De même que les histoires des images d'Épinal n'ont plus suffi à mon imagination, de même l'amour de la belle Yvonne ne suffit plus à mon cœur.

Je suis à présent tourmenté d'un mal inconnu qui s'accroît surtout par les chaudes soirées d'été.

Les voix fraîches des filles tournant dans les rondes, la romance chantée au carrefour à l'heure vague du crépuscule, les plaintes d'un violon, au loin, dans la nuit, les lourds effluves de l'air, tout cela m'agite d'un trouble inexprimable.

Des larmes plein les yeux, frémissant, je m'enfuis dans des coins et, comme René, tends les bras à des fantômes.

Un immense besoin d’aimer bouillonne dans mon cœur de onze ans : il me faut une amoureuse !

Je voudrais bien Marguerite, la fille du rétameur, mais elle est vénale : elle me dédaigne parce que je suis pauvre et me préfère Schultz qui lui fait toujours des cadeaux. Il est cependant laid, répugnant même, avec sa grosse face boursouflée couleur colle de pâte, ses yeux chassieux, ses lèvres épaisses et crevassées ; et moi, je suis beau… je le sais !... car il y a longtemps que je me suis expliqué l’attitude et les paroles de la petite chiffonnière de la cité.

Le cœur ulcéré, je ne parle plus à Marguerite ni à Schultz.

— Pauvre petit camarade !... comme je ne t'aurais pas tenu rancune si j'avais pu savoir qu’un peu plus tard, un jeudi, tu serais écrabouillé, sur le quai de Bercy par un muid de vin dévalant d’un haquet.

Je me rejette sur Marthe, la fille du marchand de vin.

C'est une petite brunette de dix ans. Elle n'est pas jolie, elle a une grande bouche, un teint chlorotique, les dents mauvaises, mais j’aime son air doux et ses yeux songeurs.

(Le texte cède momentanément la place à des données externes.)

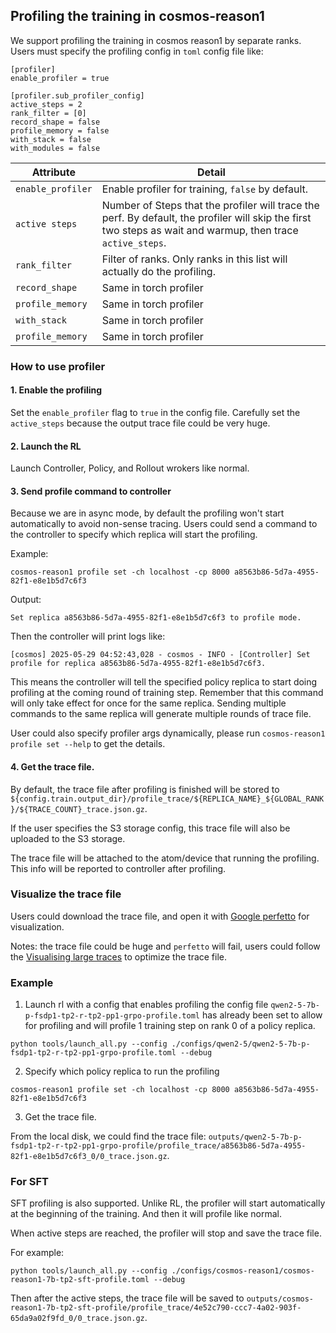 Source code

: ## Profiling the training in cosmos-reason1

We support profiling the training in cosmos reason1 by separate ranks. Users must specify the profiling config in `toml` config file like:

```
[profiler]
enable_profiler = true

[profiler.sub_profiler_config]
active_steps = 2
rank_filter = [0]
record_shape = false
profile_memory = false
with_stack = false
with_modules = false

```

| Attribute         | Detail                                                                                                                                                       |
| ----------------- | ------------------------------------------------------------------------------------------------------------------------------------------------------------ |
| `enable_profiler` | Enable profiler for training, `false` by default.                                                                                                            |
| `active steps`    | Number of Steps that the profiler will trace the perf. By default, the profiler will skip the first two steps as wait and warmup, then trace `active_steps`. |
| `rank_filter`     | Filter of ranks. Only ranks in this list will actually do the profiling.                                                                                     |
| `record_shape`    | Same in torch profiler                                                                                                                                       |
| `profile_memory`  | Same in torch profiler                                                                                                                                       |
| `with_stack`      | Same in torch profiler                                                                                                                                       |
| `profile_memory`  | Same in torch profiler                                                                                                                                       |



### How to use profiler

#### 1. Enable the profiling

Set the `enable_profiler` flag to `true` in the config file. Carefully set the `active_steps` because the output trace file could be very huge.

#### 2. Launch the RL

Launch Controller, Policy, and Rollout wrokers like normal.

#### 3. Send profile command to controller

Because we are in async mode, by default the profiling won't start automatically to avoid non-sense tracing. Users could send a command to the controller to specify which replica will start the profiling.

Example:
```
cosmos-reason1 profile set -ch localhost -cp 8000 a8563b86-5d7a-4955-82f1-e8e1b5d7c6f3
```

Output:
```
Set replica a8563b86-5d7a-4955-82f1-e8e1b5d7c6f3 to profile mode.
```

Then the controller will print logs like:

```
[cosmos] 2025-05-29 04:52:43,028 - cosmos - INFO - [Controller] Set profile for replica a8563b86-5d7a-4955-82f1-e8e1b5d7c6f3.
```

This means the controller will tell the specified policy replica to start doing profiling at the coming round of training step. Remember that this command will only take effect for once for the same replica. Sending multiple commands to the same replica will generate multiple rounds of trace file.

User could also specify profiler args dynamically, please run `cosmos-reason1 profile set --help` to get the details.

#### 4. Get the trace file.

By default, the trace file after profiling is finished will be stored to `${config.train.output_dir}/profile_trace/${REPLICA_NAME}_${GLOBAL_RANK}/${TRACE_COUNT}_trace.json.gz`.


If the user specifies the S3 storage config, this trace file will also be uploaded to the S3 storage.

The trace file will be attached to the atom/device that running the profiling. This info will be reported to controller after profiling.

### Visualize the trace file

Users could download the trace file, and open it with [Google perfetto](https://ui.perfetto.dev/) for visualization. 

Notes: the trace file could be huge and `perfetto` will fail, users could follow the [Visualising large traces](https://perfetto.dev/docs/visualization/large-traces) to optimize the trace file.

### Example

1. Launch rl with a config that enables profiling
the config file `qwen2-5-7b-p-fsdp1-tp2-r-tp2-pp1-grpo-profile.toml` has already been set to allow for profiling and will profile 1 training step on rank 0 of a policy replica.
```
python tools/launch_all.py --config ./configs/qwen2-5/qwen2-5-7b-p-fsdp1-tp2-r-tp2-pp1-grpo-profile.toml --debug
```
2. Specify which policy replica to run the profiling

```
cosmos-reason1 profile set -ch localhost -cp 8000 a8563b86-5d7a-4955-82f1-e8e1b5d7c6f3
```

3. Get the trace file.

From the local disk, we could find the trace file: `outputs/qwen2-5-7b-p-fsdp1-tp2-r-tp2-pp1-grpo-profile/profile_trace/a8563b86-5d7a-4955-82f1-e8e1b5d7c6f3_0/0_trace.json.gz`.


### For SFT

SFT profiling is also supported. Unlike RL, the profiler will start automatically at the beginning of the training. And then it will profile like normal.

When active steps are reached, the profiler will stop and save the trace file.

For example:

```
python tools/launch_all.py --config ./configs/cosmos-reason1/cosmos-reason1-7b-tp2-sft-profile.toml --debug
```

Then after the active steps, the trace file will be saved to `outputs/cosmos-reason1-7b-tp2-sft-profile/profile_trace/4e52c790-ccc7-4a02-903f-65da9a02f9fd_0/0_trace.json.gz`.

Sans être vu du concierge — une brute, qui nous sort de la cour à coups de fouet, quand nos criailleries l'importunent —  je l’emmène à la brune, dans les coins et la dévore de baisers. En elle j’étreins toutes mes amours inaccessibles depuis la belle Yvonne jet mes fantômes indécis, jusqu’ à la blonde Marguerite.

Elle se laisse faire, la mine grave et le regard lointain et me rend docilement mes baisers quand je lui demande.

Mais est-ce que je ne communique pas ma fièvre amoureuse ?... Le dieu qui me tourmente n’agit-il pas aussi en elle ?... car je la sens frémir et, dans la nuit qui tombe, sa figure s'illumine d’une beauté inconnue !...

VIII

Quatorze Juillet...

Je vais comme les autres, lécher le cul de la poêle enduit de cirage pour décoller la pièce de dix sous, grimper au mât de cocagne frotté de savon noir, culbuter dans la course aux sacs ou bien me faire doucher en basculant le baquet.

Mais le soir pour ce jour de liesse, j’aie licence de jouer très tard dans la rue, je préfère rester chez nous, car je suis l'ami des joies discrètes, voire du silence et de la solitude, et tous ces pétards, ces cris, ces chants, toutes ces musiques, ces bals, ce monde, tous ces couples tournoyants qui poussent dans l'air lourd des relents de chairs moites me choquent, m'étourdissent, me brisent...

Blotti dans un coin du balcon, j'écoute monter comme d'une cuve le murmure de Paris en ébullition, et regarde filer vers la voûte noire du ciel incrustée de diamants les boules de feu des fusées... Elles crèvent, s'épanouissent en un gigantesque bouquet d'étoiles multicolores qui reste un instant suspendu... puis retombe... pluie d'émeraudes, d'améthystes, d'escarboucles, de saphirs, de rubis...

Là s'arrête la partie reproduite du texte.